How has Philadelphia reacted to your winning?
Philadelphia has always been wonderful to me and the overwhelming response has been one of intense excitement.
How would you describe Philly’s dining scene?
The dining scene here is wonderfully diverse, thanks to the pioneering work of many talented chefs and restaurateurs and the adventurous palates of our guests. I’ve said it before, but I remain as surprised as anyone that the country and the world haven’t “discovered” the vibrant food culture here in Philadelphia to a greater extent.
Where do you go to eat when you’re out on the town?
There are so many great choices. I love to check out new openings whenever possible, but I also have a few stand-bys, including Dim Sum Garden (59 N. 11th St.) and some of the old-school “Philly red sauce” Italian joints, like Dante & Luigi's (762 S. 10th St.), which my kids love.
With five restaurants in Philly alone, how do you find time for a personal life?
Very little sleep! Between my restaurants and my wife’s thriving Old City dental practice, it can be a challenge, but we’re devoted to coordinating our days off so that they coincide and scheduling date nights to stay connected to each other. And, of course, we both just love spending time with our kids. That’s where our differing schedules can come in handy, I usually have mornings to spend with them and Bea is home earlier in the evenings.
What’s your wife Beatriz’s biggest gripe about your long hours?
We met while we were both working at Alma de Cuba, so she’s familiar and understands the demands of the restaurant industry. She’s a huge support for me.
Who’s the boss in the kitchen at home? You or your wife?
It’s a shared space that I’m thrilled to occupy with any member of the family, including our kids. Cooking time is bonding time for us; it has always been a communal activity and a great way to connect with each other in my family, going back to my mother and her mother teaching me to cook family recipes as a boy in Chicago.
Give us three items that are always in your fridge?
A bottle of cava (Spanish sparkling wine), in case company comes calling unexpectedly, fresh herbs (there’s just no substitute for their flavor) and eggs from the farm.

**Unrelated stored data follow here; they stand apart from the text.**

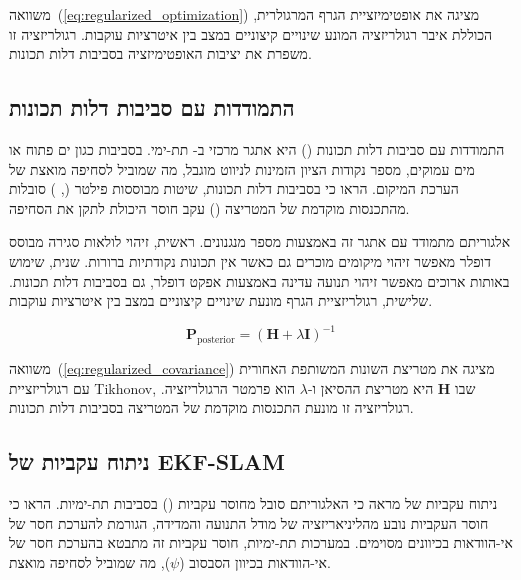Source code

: משוואה~(\ref{eq:regularized_optimization}) מציגה את אופטימיזציית הגרף המרגולרית, הכוללת איבר רגולריזציה המונע שינויים קיצוניים במצב בין איטרציות עוקבות. רגולריזציה זו משפרת את יציבות האופטימיזציה בסביבות דלות תכונות.

\subsection{התמודדות עם סביבות דלות תכונות}
\label{sec:feature_poor_environments}

התמודדות עם סביבות דלות תכונות () היא אתגר מרכזי ב- תת-ימי. בסביבות כגון ים פתוח או מים עמוקים, מספר נקודות הציון הזמינות לניווט מוגבל, מה שמוביל לסחיפה מואצת של הערכת המיקום. \citet{Thrun2005ProbRobotics} הראו כי בסביבות דלות תכונות, שיטות מבוססות פילטר (, ) סובלות מהתכנסות מוקדמת של המטריצה () עקב חוסר היכולת לתקן את הסחיפה.

אלגוריתם  מתמודד עם אתגר זה באמצעות מספר מנגנונים. ראשית, זיהוי לולאות סגירה מבוסס דופלר מאפשר זיהוי מיקומים מוכרים גם כאשר אין תכונות נקודתיות ברורות. שנית, שימוש באותות  ארוכים מאפשר זיהוי תנועה עדינה באמצעות אפקט דופלר, גם בסביבות דלות תכונות. שלישית, רגולריזציית הגרף מונעת שינויים קיצוניים במצב בין איטרציות עוקבות.

\begin{equation}
\mathbf{P}_{\text{posterior}} = (\mathbf{H} + \lambda \mathbf{I})^{-1}
\label{eq:regularized_covariance}
\end{equation}

משוואה~(\ref{eq:regularized_covariance}) מציגה את מטריצת השונות המשותפת האחורית עם רגולריזציית Tikhonov, שבו $\mathbf{H}$ היא מטריצת ההסיאן ו-$\lambda$ הוא פרמטר הרגולריזציה. רגולריזציה זו מונעת התכנסות מוקדמת של המטריצה בסביבות דלות תכונות.

\subsection{ניתוח עקביות של EKF-SLAM}
\label{sec:consistency_analysis}

ניתוח עקביות של  מראה כי האלגוריתם סובל מחוסר עקביות () בסביבות תת-ימיות. \citet{Julier1997CovarianceIntersection} הראו כי חוסר העקביות נובע מהליניאריזציה של מודל התנועה והמדידה, הגורמת להערכת חסר של אי-הוודאות בכיוונים מסוימים. במערכות תת-ימיות, חוסר עקביות זה מתבטא בהערכת חסר של אי-הוודאות בכיוון הסבסוב ($\psi$), מה שמוביל לסחיפה מואצת.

As I said, I often find myself spending time with the kids in the mornings and they’re as basic a breakfast staple as can be for omelettes, French toast or tortilla Espanola.
The three ingredients every home kitchen should have?
Top-quality olive oil, a well-stocked, a diverse spice rack (I know it’s more than one ingredient, but seasonings are so critical to a great meal) and garlic.
The three utensils every home kitchen should have?
A big, high-quality frying pan or wok, re-sealable containers for saving components of dishes that you’ve prepared ahead of time (and leftovers) and a handful of cookbooks that inspire you to try new things and remind you of old favorites.
What’s one secret about you that the public doesn’t know (and make it juicy)?
I was a wrestler in high school – which means that somewhere out there are probably some photos of me in my uniform. So far, no one has turned them up, but the Internet can be dangerous that way…
And we tried, trust us. But don't worry, when we uncover the photos, you, the NBCPhiladelphia.com reader, will be the first to know.